Los partidos tradicionales pasaron a ser franquicias que estorban y manchan, mientras las aventuras personales marcan las elecciones de hoy. Seis meses antes de su primera elección era un personaje apenas conocido, lejos de los primeros puestos en las encuestas. Era el momento de caminar y cargar contra las élites políticas. Los corruptos y las camarillas partidistas fueron su blanco predilecto durante la primera campaña, había llegado la hora de la honestidad y del trabajo. Y de la guerra.
El terrorismo de la guerrilla dejaba claro al enemigo y las prioridades: mayor protagonismo de los militares, mayores licencias y mayor presupuesto de guerra. Los documentos oficiales dejaban muy clara la estrategia: “Se propone un gobierno CIVIL-MILITAR, en el cual las Fuerzas Armadas conscientes con (sic) su responsabilidad patriótica asumen el compromiso de dirigir los destinos de la Patria”.
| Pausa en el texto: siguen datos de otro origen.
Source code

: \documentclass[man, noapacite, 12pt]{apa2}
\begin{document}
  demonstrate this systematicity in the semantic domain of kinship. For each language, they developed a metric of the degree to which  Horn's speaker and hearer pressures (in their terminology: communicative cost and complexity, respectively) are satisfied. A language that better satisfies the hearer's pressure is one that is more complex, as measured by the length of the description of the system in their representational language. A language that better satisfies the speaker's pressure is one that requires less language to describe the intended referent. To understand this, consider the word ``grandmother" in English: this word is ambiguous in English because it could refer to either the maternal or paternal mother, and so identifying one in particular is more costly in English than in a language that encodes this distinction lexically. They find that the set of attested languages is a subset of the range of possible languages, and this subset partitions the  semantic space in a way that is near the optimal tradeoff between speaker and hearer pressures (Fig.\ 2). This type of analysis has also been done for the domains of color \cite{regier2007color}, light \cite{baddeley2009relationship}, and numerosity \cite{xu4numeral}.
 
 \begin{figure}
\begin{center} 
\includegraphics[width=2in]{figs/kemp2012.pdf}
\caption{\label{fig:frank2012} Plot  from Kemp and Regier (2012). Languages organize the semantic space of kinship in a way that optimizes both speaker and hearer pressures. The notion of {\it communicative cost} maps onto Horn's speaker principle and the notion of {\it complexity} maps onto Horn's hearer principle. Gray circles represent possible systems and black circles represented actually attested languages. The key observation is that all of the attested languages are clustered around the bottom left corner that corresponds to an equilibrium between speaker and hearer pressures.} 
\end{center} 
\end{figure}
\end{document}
Los golpes a la guerrillera se celebraron en todo el país y la popularidad del presidente crecía en la calle y en las encuestas. La opinión entregaba nuevos beneplácitos y privilegios, las victorias militares se tradujeron en victorias políticas. Poco a poco los políticos tradicionales, antes vituperados, comenzaron a sumarse a ese gobierno invencible.
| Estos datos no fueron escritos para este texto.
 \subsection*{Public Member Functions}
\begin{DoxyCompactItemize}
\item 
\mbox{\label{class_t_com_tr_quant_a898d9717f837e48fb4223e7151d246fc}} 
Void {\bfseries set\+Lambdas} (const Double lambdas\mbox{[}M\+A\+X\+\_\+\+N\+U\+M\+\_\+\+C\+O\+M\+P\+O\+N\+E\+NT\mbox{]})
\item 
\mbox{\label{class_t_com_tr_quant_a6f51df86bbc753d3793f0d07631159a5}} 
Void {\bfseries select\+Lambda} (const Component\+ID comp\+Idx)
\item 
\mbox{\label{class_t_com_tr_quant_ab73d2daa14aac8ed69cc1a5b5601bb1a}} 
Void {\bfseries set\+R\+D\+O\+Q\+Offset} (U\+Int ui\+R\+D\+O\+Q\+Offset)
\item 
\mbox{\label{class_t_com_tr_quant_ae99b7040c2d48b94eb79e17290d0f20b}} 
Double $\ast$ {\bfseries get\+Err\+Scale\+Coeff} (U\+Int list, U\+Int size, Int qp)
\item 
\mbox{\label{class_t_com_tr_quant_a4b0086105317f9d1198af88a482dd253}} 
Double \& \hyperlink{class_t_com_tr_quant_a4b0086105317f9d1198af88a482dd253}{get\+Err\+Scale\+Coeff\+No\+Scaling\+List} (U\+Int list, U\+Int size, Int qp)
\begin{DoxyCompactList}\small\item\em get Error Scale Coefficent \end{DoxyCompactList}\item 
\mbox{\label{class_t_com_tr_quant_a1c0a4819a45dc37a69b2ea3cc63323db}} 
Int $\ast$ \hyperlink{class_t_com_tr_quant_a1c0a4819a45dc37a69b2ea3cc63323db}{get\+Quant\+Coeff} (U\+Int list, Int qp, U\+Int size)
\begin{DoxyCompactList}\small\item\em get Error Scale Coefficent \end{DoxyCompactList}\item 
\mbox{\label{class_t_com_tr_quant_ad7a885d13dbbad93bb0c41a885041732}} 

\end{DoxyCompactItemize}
Vinieron las reformas constitucionales para adaptar las instituciones al nuevo mandatario (y a los clamores nacionales). Vino, por supuesto, un segundo periodo presidencial, recién aprobado por un parlamento ya obediente y un triunfo apabullante en las urnas. El pequeño y desconocido candidato de unos años atrás ahora era una suerte de titán autocrático.
Pero aparecieron los aguafiestas desde algunos medios de comunicación y desde una arrinconada oposición. Los abusos militares se hicieron patentes, algunos triunfos militares devinieron en masacres luego de complejos procesos judiciales y las familias de las víctimas arreciaron sus alegatos en contra de un Estado que había asesinado civiles inermes para amedrentar y demostrar el avance de la “legalidad”.
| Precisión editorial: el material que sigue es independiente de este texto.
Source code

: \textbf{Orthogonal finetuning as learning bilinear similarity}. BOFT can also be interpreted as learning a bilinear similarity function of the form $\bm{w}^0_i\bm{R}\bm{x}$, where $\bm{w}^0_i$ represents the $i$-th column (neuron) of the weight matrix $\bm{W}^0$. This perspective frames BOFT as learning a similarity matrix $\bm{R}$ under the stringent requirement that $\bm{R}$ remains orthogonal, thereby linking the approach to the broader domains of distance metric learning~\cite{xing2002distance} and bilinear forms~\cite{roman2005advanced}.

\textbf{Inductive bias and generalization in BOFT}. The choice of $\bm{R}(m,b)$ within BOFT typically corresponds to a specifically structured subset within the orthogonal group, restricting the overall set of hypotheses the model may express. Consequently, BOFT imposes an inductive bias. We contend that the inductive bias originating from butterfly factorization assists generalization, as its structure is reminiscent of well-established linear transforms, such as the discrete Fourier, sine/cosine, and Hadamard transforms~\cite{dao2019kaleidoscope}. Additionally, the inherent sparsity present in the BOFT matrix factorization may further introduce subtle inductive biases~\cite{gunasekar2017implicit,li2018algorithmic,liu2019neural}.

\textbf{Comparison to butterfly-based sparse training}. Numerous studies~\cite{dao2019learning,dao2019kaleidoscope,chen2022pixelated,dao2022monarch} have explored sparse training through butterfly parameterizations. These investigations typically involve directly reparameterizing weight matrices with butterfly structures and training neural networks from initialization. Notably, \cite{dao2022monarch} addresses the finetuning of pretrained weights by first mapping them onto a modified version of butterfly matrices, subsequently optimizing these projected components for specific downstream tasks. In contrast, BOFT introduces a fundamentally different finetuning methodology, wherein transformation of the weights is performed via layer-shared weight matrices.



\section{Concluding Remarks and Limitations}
Los organismos de inteligencia comenzaron a seguir a periodistas, opositores y líderes sociales. El gobierno actuaba cada vez más como un cuartel de inteligencia que como un consejo ministerial.
Entonces se hizo necesario un tercer periodo presidencial. Era más un sacrificio personal del líder carismático que una usurpación. El desafuero tenía a las Cortes advertidas y algunos legisladores alertas. Se cargó contra las cortes y se tranzó con los legisladores. Asesores cercanos al presidente fueron condenados por entregar dádivas públicas a congresistas a cambio de facilitar un tercero y salvador periodo.
Los resplandores iniciales se hicieron turbios y las condenas llegaron también para miembros del ejército y funcionarios de inteligencia que demostraron ser la mano negra detrás del gobierno vociferante.
Ahora las grandes discusiones se centran en cuánta justicia es necesaria para ser llamada tal para quienes salvaron la patria, independientemente de algunos excesos, del poder armado y tiránico de las guerrillas. Y por supuesto, en el más grande de los interrogantes: ¿Quién es el heredero legítimo y confiable de aquel presidente que todavía parte al país en dos mitades casi iguales?